━━━ Input material

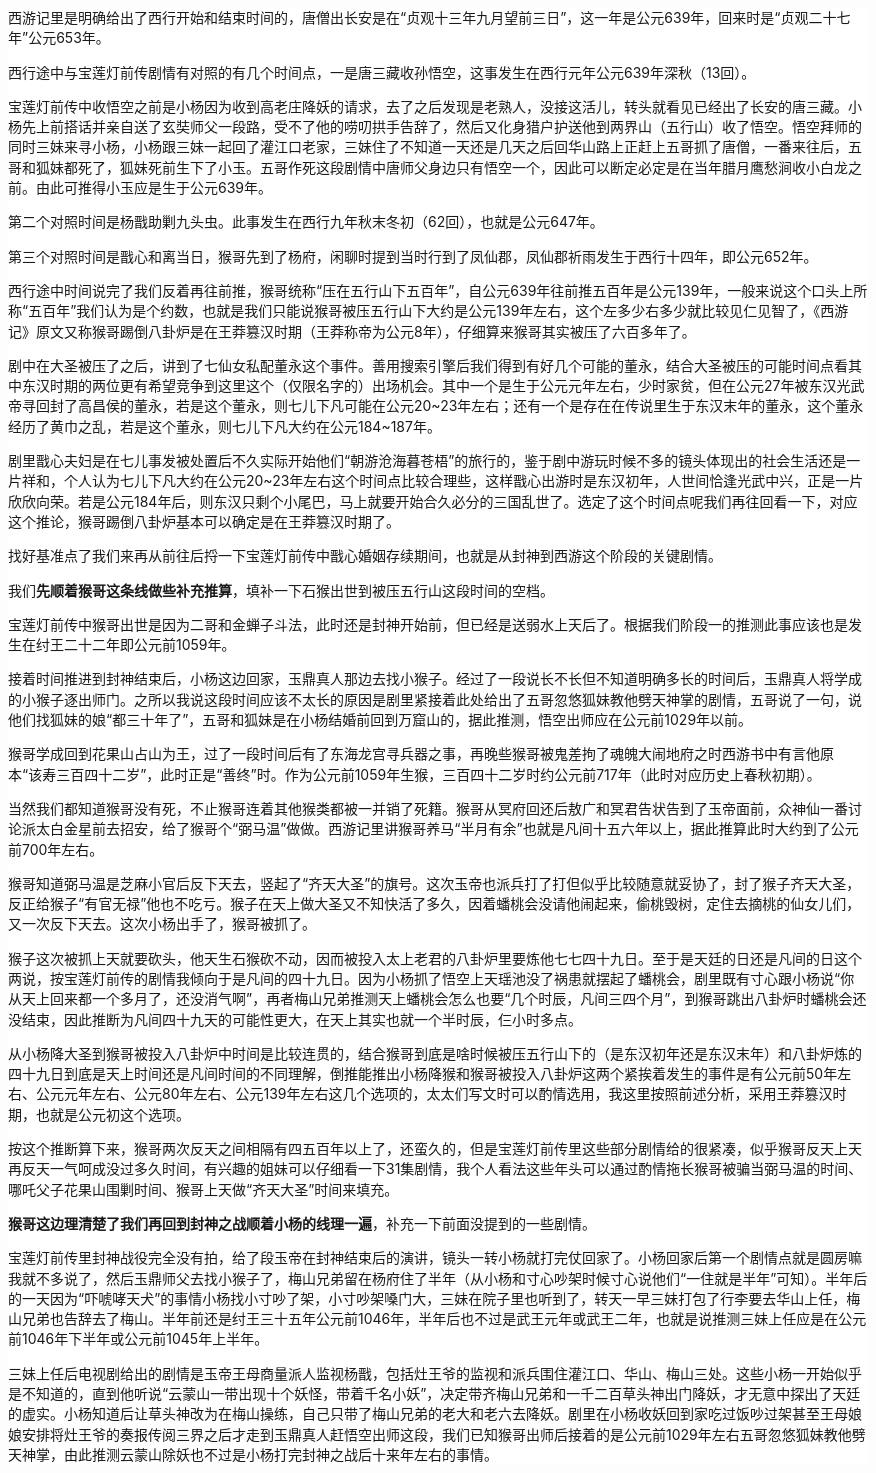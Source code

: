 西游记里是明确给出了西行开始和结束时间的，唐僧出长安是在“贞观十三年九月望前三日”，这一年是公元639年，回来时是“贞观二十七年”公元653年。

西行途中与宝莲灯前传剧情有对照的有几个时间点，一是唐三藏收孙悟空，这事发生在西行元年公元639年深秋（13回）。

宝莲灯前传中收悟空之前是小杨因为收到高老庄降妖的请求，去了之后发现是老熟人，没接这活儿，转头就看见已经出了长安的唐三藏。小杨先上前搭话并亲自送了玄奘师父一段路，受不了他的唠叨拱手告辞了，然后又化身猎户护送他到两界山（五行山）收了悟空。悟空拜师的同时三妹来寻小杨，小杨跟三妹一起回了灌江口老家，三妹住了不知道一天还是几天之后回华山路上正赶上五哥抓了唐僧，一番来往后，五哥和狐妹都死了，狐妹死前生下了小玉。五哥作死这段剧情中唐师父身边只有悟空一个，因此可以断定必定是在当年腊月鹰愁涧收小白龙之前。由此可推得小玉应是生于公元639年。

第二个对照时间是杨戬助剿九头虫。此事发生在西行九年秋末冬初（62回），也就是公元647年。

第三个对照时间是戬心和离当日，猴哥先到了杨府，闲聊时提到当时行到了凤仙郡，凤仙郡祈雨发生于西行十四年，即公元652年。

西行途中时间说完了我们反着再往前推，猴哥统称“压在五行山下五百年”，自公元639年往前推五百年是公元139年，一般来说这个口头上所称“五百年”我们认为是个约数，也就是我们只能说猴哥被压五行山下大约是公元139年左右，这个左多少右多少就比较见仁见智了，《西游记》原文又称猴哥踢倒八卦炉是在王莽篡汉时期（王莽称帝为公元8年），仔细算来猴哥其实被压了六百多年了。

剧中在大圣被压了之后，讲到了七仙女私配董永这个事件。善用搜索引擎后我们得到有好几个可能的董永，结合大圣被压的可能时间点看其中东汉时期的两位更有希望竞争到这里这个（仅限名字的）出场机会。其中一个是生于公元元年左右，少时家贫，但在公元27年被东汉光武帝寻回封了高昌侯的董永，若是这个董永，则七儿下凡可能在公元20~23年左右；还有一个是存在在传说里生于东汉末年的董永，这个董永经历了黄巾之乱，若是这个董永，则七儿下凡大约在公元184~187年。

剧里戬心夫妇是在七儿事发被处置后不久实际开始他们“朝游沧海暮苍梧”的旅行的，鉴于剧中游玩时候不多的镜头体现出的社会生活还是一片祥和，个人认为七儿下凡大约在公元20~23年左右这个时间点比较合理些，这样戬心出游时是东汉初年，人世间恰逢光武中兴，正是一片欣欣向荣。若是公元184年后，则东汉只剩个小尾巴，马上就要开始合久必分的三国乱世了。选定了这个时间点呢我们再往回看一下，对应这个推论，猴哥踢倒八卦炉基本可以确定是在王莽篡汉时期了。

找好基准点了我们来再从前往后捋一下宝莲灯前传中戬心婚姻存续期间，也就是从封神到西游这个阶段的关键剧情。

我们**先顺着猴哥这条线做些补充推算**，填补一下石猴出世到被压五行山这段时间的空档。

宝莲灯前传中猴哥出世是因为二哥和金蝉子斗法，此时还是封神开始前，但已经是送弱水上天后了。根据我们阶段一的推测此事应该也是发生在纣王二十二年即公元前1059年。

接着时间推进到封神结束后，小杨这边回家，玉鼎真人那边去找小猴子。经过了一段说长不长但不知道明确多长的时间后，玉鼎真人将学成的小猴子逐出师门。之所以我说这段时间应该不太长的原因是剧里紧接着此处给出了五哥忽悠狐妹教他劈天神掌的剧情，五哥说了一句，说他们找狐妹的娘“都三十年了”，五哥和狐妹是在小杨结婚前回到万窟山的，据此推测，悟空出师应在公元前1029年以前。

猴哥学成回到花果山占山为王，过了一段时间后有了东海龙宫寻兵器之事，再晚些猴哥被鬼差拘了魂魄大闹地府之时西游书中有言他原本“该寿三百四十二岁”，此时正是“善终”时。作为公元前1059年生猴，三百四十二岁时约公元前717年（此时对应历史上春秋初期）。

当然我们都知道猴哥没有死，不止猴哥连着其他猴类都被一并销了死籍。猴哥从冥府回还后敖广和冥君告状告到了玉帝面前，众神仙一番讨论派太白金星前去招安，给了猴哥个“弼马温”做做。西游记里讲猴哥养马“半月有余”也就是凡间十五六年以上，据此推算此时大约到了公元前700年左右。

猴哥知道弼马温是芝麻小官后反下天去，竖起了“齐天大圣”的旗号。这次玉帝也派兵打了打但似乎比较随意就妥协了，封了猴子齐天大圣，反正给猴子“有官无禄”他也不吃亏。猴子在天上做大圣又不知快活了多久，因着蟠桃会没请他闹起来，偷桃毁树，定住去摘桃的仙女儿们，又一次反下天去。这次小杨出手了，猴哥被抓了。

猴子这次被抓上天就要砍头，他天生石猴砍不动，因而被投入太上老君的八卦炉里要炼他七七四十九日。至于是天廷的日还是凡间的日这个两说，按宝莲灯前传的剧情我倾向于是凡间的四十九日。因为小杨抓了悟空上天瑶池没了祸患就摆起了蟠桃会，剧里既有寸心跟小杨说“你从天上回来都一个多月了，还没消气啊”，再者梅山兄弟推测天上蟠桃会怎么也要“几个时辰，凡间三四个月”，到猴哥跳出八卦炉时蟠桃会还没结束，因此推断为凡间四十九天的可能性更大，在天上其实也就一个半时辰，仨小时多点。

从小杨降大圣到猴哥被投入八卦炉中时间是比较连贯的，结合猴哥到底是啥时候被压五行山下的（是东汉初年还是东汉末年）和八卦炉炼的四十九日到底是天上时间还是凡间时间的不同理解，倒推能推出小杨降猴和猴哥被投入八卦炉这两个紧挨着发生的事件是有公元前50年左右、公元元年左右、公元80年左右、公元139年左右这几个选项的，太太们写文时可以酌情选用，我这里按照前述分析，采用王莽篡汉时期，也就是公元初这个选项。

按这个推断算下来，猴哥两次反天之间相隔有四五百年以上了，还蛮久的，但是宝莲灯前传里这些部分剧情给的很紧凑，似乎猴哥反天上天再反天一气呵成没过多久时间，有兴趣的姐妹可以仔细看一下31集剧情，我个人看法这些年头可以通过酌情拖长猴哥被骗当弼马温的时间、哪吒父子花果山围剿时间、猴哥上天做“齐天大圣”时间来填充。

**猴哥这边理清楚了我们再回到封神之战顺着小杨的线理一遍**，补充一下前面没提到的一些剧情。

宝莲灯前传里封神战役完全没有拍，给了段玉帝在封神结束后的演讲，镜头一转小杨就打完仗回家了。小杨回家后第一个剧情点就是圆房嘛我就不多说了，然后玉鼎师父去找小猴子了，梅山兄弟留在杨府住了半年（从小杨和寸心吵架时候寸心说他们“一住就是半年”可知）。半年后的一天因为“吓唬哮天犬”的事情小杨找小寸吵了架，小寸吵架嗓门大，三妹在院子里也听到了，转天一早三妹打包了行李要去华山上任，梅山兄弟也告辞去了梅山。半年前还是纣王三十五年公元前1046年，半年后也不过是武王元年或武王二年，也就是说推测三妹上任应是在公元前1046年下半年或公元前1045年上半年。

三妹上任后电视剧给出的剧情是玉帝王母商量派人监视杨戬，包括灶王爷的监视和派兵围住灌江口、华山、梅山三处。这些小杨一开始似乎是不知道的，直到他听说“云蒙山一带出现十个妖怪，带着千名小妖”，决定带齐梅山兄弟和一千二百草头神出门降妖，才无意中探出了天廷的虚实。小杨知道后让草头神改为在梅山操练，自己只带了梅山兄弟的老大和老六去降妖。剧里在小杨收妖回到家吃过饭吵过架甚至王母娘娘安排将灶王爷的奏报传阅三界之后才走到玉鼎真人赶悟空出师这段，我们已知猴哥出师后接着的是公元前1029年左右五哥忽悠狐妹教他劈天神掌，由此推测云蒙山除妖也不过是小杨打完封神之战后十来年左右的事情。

━━━━━━

→ **Work instruction**: Take the material above from its first line through the line holding "西行途中时间说完了我们反着再" and set it down exactly, without the pictures.

→ **Output of the task**:
Source code

: 西游记里是明确给出了西行开始和结束时间的，唐僧出长安是在“贞观十三年九月望前三日”，这一年是公元639年，回来时是“贞观二十七年”公元653年。

西行途中与宝莲灯前传剧情有对照的有几个时间点，一是唐三藏收孙悟空，这事发生在西行元年公元639年深秋（13回）。

宝莲灯前传中收悟空之前是小杨因为收到高老庄降妖的请求，去了之后发现是老熟人，没接这活儿，转头就看见已经出了长安的唐三藏。小杨先上前搭话并亲自送了玄奘师父一段路，受不了他的唠叨拱手告辞了，然后又化身猎户护送他到两界山（五行山）收了悟空。悟空拜师的同时三妹来寻小杨，小杨跟三妹一起回了灌江口老家，三妹住了不知道一天还是几天之后回华山路上正赶上五哥抓了唐僧，一番来往后，五哥和狐妹都死了，狐妹死前生下了小玉。五哥作死这段剧情中唐师父身边只有悟空一个，因此可以断定必定是在当年腊月鹰愁涧收小白龙之前。由此可推得小玉应是生于公元639年。

第二个对照时间是杨戬助剿九头虫。此事发生在西行九年秋末冬初（62回），也就是公元647年。

第三个对照时间是戬心和离当日，猴哥先到了杨府，闲聊时提到当时行到了凤仙郡，凤仙郡祈雨发生于西行十四年，即公元652年。

西行途中时间说完了我们反着再往前推，猴哥统称“压在五行山下五百年”，自公元639年往前推五百年是公元139年，一般来说这个口头上所称“五百年”我们认为是个约数，也就是我们只能说猴哥被压五行山下大约是公元139年左右，这个左多少右多少就比较见仁见智了，《西游记》原文又称猴哥踢倒八卦炉是在王莽篡汉时期（王莽称帝为公元8年），仔细算来猴哥其实被压了六百多年了。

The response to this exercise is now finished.